Description of the task - Please reproduce exactly the lines from the start of the records through the one containing "supply the kernels, solves", and nothing more.

Source data -
*** Block opens ***
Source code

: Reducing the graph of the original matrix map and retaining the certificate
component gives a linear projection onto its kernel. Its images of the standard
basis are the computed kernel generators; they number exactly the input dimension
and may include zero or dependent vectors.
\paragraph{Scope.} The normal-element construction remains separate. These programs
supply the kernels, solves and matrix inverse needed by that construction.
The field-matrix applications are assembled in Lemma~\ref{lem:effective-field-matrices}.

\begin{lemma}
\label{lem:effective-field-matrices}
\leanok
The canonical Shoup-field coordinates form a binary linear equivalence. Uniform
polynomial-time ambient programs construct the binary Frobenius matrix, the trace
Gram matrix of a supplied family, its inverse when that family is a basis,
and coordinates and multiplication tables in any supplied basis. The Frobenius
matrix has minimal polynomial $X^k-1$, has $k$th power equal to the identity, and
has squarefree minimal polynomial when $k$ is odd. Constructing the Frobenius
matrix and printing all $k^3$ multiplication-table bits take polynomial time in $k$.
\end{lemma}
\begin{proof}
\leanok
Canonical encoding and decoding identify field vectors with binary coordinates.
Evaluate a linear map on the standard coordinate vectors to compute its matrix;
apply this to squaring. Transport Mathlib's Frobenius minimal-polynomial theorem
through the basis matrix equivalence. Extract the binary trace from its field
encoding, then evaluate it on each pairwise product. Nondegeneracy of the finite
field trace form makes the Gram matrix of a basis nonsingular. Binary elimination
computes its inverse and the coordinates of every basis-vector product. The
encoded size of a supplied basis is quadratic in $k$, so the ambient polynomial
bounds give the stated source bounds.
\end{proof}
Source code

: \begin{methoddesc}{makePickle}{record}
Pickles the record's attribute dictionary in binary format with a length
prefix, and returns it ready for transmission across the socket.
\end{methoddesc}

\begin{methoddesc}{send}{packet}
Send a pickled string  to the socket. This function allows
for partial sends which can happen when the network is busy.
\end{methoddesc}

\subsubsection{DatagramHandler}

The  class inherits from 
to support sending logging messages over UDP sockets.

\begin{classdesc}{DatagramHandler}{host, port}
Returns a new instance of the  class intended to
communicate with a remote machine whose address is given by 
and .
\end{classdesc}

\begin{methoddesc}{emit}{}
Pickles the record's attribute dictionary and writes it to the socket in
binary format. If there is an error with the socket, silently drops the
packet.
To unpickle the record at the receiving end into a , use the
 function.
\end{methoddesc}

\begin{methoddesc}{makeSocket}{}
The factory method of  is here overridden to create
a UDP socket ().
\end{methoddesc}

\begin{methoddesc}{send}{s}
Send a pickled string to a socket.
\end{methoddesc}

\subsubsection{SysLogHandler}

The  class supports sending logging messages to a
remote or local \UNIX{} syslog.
*** Block closes ***
Result -
Source code

: Reducing the graph of the original matrix map and retaining the certificate
component gives a linear projection onto its kernel. Its images of the standard
basis are the computed kernel generators; they number exactly the input dimension
and may include zero or dependent vectors.
\paragraph{Scope.} The normal-element construction remains separate. These programs
supply the kernels, solves and matrix inverse needed by that construction.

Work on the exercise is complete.